Martin snorts. “What do you want, then?”
There’s no answer as he finishes, getting rid of the last ruined chunk and folding the blade away. That done, he moves to the book shelf, squatting to pull the carpet bag he keeps his change of clothes in off the bottom one. In silence, he places it on the desk in front of Jon and busies himself with cleaning his glasses with a corner of his shirt that apparently came untucked at some point.
“I just want you to be okay,” Jon says emphatically. “I want you to- I want to see you make it out of here alive.”
Like Martin didn’t take this job in the first place with the expectation it would almost definitely get him killed at some point.
“But it’s okay,” Jon continues. “If- if you don’t—I mean, regardless, I- I just want you to be happy and safe, and I don’t think you’re either of those things.”
When Jon stands to dress himself, Martin instinctively turns his back.
Those eldritch powers of perception are really something.
“I don’t really think that’s on the cards,” Martin says to the door of his office. “Bit late.”
“Maybe,” Jon concedes, his voice sounding much closer than Martin is anticipating, and when he turns, Jon is within arm’s reach, the jacket and towel folded over his forearms, wearing the spare clothes.
He looks like a ringbearer who hit an unexpected growth spurt, the clothes loose and baggy but leaving his ankles and wrists on full display. It’s embarrassing and ridiculous and Martin categorically does not think it’s adorable at all.
“Regardless,” Jon continues, his gaze so affectionate that even Martin is going to struggle to rationalise it away when he’s obsessing over this later. “I- I really can’t thank you enough.”
“Literally don’t mention it,” Martin says briskly. Jon nods, eyes unmoving, as Martin inhales tensely. “‘Cause this—as far as anyone is concerned, this didn’t happen.”
Jon closes his eyes solemnly. “I don’t know what you’re referring to.”
“Jon,” Martin says, sounding stark even to his own ears. Jon’s eyes open. “I’m serious. This—doesn’t—change anything.”
Jon stares back at him for a long while, eyes narrowing in appraisal, that unpleasant blocked-sinus feeling building the longer it goes on. As Martin frowns back at him, Jon inhales quietly, like he means to speak, one corner of his mouth quirking upwards. Under the intensity of his focus, Martin’s cheeks begin to flush, and the realisation alone heightens his embarrassment, which makes the blushing worse.
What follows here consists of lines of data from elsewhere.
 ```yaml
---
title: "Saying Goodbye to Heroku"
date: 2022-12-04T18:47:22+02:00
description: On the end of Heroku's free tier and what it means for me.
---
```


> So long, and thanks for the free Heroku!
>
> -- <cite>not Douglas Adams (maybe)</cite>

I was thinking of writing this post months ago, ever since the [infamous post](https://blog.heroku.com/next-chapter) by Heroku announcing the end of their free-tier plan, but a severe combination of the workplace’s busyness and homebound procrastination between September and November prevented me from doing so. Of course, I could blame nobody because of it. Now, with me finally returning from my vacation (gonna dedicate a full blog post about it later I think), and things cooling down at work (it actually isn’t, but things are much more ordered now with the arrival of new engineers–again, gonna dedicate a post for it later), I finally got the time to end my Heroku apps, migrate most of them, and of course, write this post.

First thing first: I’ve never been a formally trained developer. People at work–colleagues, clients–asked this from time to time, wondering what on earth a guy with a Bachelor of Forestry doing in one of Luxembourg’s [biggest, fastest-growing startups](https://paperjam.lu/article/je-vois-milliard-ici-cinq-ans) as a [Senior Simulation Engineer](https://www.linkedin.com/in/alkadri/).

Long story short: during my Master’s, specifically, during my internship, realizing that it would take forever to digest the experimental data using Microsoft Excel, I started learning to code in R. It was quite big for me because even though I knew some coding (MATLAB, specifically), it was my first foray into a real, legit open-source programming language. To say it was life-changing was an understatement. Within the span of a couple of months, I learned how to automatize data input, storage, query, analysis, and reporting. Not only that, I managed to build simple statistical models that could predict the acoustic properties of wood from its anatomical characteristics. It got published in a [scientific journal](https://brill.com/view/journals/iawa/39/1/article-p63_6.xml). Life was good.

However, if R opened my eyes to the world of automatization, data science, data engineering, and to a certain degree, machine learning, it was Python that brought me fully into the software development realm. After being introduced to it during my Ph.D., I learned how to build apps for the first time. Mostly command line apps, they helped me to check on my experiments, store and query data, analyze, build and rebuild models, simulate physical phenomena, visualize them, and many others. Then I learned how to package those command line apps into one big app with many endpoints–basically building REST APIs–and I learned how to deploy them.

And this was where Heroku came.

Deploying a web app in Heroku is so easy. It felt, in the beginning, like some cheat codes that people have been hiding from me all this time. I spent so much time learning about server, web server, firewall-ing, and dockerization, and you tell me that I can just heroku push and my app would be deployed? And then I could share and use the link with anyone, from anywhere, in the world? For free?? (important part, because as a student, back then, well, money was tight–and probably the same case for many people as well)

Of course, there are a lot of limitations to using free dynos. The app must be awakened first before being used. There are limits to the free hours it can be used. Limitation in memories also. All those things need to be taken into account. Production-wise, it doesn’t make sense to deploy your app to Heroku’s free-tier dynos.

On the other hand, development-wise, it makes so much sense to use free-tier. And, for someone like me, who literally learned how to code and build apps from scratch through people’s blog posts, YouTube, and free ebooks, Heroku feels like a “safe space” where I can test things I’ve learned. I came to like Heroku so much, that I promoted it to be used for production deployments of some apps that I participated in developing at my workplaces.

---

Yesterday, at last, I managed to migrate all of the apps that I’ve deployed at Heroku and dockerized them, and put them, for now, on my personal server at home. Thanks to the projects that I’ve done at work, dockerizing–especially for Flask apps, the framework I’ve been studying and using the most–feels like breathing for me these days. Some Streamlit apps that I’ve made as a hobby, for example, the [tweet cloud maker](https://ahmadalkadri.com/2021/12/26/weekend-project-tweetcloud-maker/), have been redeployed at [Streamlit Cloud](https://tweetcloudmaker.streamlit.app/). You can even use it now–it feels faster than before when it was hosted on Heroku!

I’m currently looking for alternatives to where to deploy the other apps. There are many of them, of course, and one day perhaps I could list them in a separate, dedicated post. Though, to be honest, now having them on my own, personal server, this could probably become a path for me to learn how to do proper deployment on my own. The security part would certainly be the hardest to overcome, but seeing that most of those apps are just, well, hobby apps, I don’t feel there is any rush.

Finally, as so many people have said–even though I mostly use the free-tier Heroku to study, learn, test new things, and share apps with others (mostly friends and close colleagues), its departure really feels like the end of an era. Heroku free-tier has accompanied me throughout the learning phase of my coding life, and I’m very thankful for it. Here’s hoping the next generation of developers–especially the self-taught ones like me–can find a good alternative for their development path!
It becomes a cycle very quickly.
“I expect not,” Jon says, the smirk still on his face. That’s irritation bubbling up between Martin’s ribs, by the way. “You—you know how I feel. I understand your convictions.”
His eyes are practically glittering.
“And, in the infinitesimally tiny eventuality I’m able to—just as an example, off the top of my head—find a way to leave, I know what your answer would be.”
Martin’s guts fall out his arse in terror as Jon takes one step closer to him, craning his head down until their eyes are level.
“Don’t I?”
All the blood rushes out of Martin’s face. His jaw works uselessly for a moment as Jon’s warm, attentive gaze threatens to swallow him whole.
“Y- um. W- yeah. Yes.”
In silence, Jon gently takes the back of Martin’s hand, extending his arm so he can fold the jacket over it.
“Thank you, Martin,” he says, stroking the back of Martin’s wrist with his thumb, up and down, just once, “I think I might have been lost without you.”
In the most charitable move he’s made all day, Jon relinquishes his hand and goes out without another word.
Left by himself, Martin presses his thumb to the inside of his wrist, where Jon—the thought itself makes him feel faint—kissed him. There are going to be repercussions in the morning, but until then he’ll work and ruminate and hide his smile.